Yu Yue, Shafto Patrick, Bonawitz Elizabeth, Yang Scott C-H, Golinkoff Roberta M, Corriveau Kathleen H, Hirsh-Pasek Kathy, Xu Fei
Department of Psychology, Rutgers University-Newark, Newark, NJ, United States.
Department of Mathematics and Computer Science, Rutgers University-Newark, Newark, NJ, United States.
Front Psychol. 2018 Jul 17;9:1152. doi: 10.3389/fpsyg.2018.01152. eCollection 2018.
For infants and young children, learning takes place all the time and everywhere. How children learn best both in and out of school has been a long-standing topic of debate in education, cognitive development, and cognitive science. Recently, has been proposed as an integrative approach for thinking about learning as a child-led, adult-assisted playful activity. The interactive and dynamic nature of guided play presents theoretical and methodological challenges and opportunities.
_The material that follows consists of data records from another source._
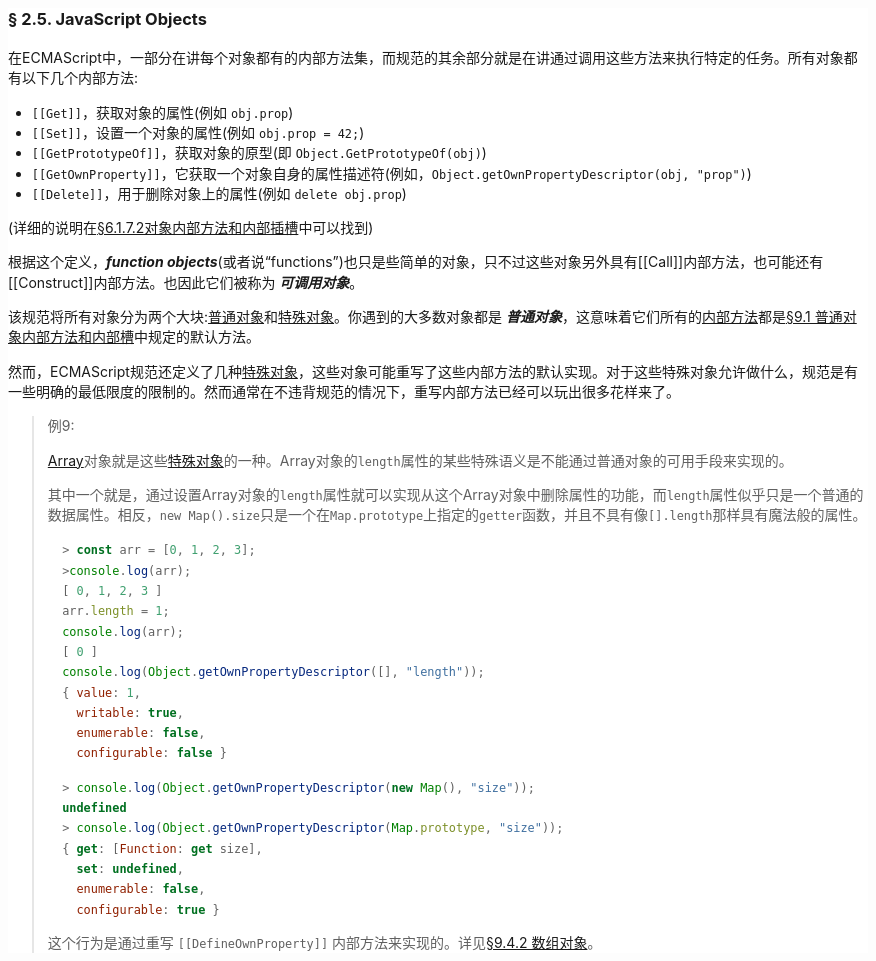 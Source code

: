 ### <a name='2.5.JavaScriptObjects'></a>§ 2.5. JavaScript Objects

在ECMAScript中，一部分在讲每个对象都有的内部方法集，而规范的其余部分就是在讲通过调用这些方法来执行特定的任务。所有对象都有以下几个内部方法:

* `[[Get]]`，获取对象的属性(例如 `obj.prop`)
* `[[Set]]`，设置一个对象的属性(例如 `obj.prop = 42;`)
* `[[GetPrototypeOf]]`，获取对象的原型(即 `Object.GetPrototypeOf(obj)`)
* `[[GetOwnProperty]]`，它获取一个对象自身的属性描述符(例如，`Object.getOwnPropertyDescriptor(obj, "prop")`)
* `[[Delete]]`，用于删除对象上的属性(例如 `delete obj.prop`)

(详细的说明在[§6.1.7.2对象内部方法和内部插槽](https://tc39.es/ecma262/#sec-object-internal-methods-and-internal-slots)中可以找到)

根据这个定义，***function objects***(或者说“functions”)也只是些简单的对象，只不过这些对象另外具有\[[Call]]内部方法，也可能还有\[[Construct]]内部方法。也因此它们被称为 ***可调用对象***。

该规范将所有对象分为两个大块:[普通对象](https://timothygu.me/es-howto/#ordinary-object)和[特殊对象](https://timothygu.me/es-howto/#exotic-object)。你遇到的大多数对象都是 ***普通对象***，这意味着它们所有的[内部方法](https://timothygu.me/es-howto/#internal-method)都是[§9.1 普通对象内部方法和内部槽](https://tc39.es/ecma262/#sec-ordinary-object-internal-methods-and-internal-slots)中规定的默认方法。  

然而，ECMAScript规范还定义了几种[特殊对象](https://timothygu.me/es-howto/#exotic-object)，这些对象可能重写了这些内部方法的默认实现。对于这些特殊对象允许做什么，规范是有一些明确的最低限度的限制的。然而通常在不违背规范的情况下，重写内部方法已经可以玩出很多花样来了。  

>例9:
>
>[Array](https://tc39.es/ecma262/#sec-array-objects)对象就是这些[特殊对象](https://timothygu.me/es-howto/#exotic-object)的一种。Array对象的`length`属性的某些特殊语义是不能通过普通对象的可用手段来实现的。
>
>其中一个就是，通过设置Array对象的`length`属性就可以实现从这个Array对象中删除属性的功能，而`length`属性似乎只是一个普通的数据属性。相反，`new Map().size`只是一个在`Map.prototype`上指定的`getter`函数，并且不具有像`[].length`那样具有魔法般的属性。
>
>```javascript  
>   > const arr = [0, 1, 2, 3];
>   >console.log(arr);
>   [ 0, 1, 2, 3 ]
>   arr.length = 1;
>   console.log(arr);
>   [ 0 ]
>   console.log(Object.getOwnPropertyDescriptor([], "length"));
>   { value: 1,
>     writable: true,
>     enumerable: false,
>     configurable: false }
>```
>
>```javascript  
>   > console.log(Object.getOwnPropertyDescriptor(new Map(), "size"));
>   undefined
>   > console.log(Object.getOwnPropertyDescriptor(Map.prototype, "size"));
>   { get: [Function: get size],
>     set: undefined,
>     enumerable: false,
>     configurable: true }
>```
>
>这个行为是通过重写 `[[DefineOwnProperty]]` 内部方法来实现的。详见[§9.4.2 数组对象](https://tc39.es/ecma262/#sec-array-exotic-objects)。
Drawing upon research from multiple disciplines, we discuss the integration of cutting-edge computational modeling and data science tools to address some of these challenges, and highlight avenues toward an empirically grounded, computationally precise and ecologically valid framework of guided play in early education.
对于婴幼儿来说,学习随时随地都在发生。儿童在学校内外如何才能学得最好,一直是教育、认知发展和认知科学领域长期争论的话题。最近,有人提出将引导式游戏作为一种综合方法,把学习视为由儿童主导、成人协助的趣味性活动。引导式游戏的互动性和动态性带来了理论和方法上的挑战与机遇。借鉴多学科的研究成果,我们讨论如何整合前沿的计算建模和数据科学工具来应对其中一些挑战,并强调构建一个基于实证、计算精确且生态有效的早期教育引导式游戏框架的途径。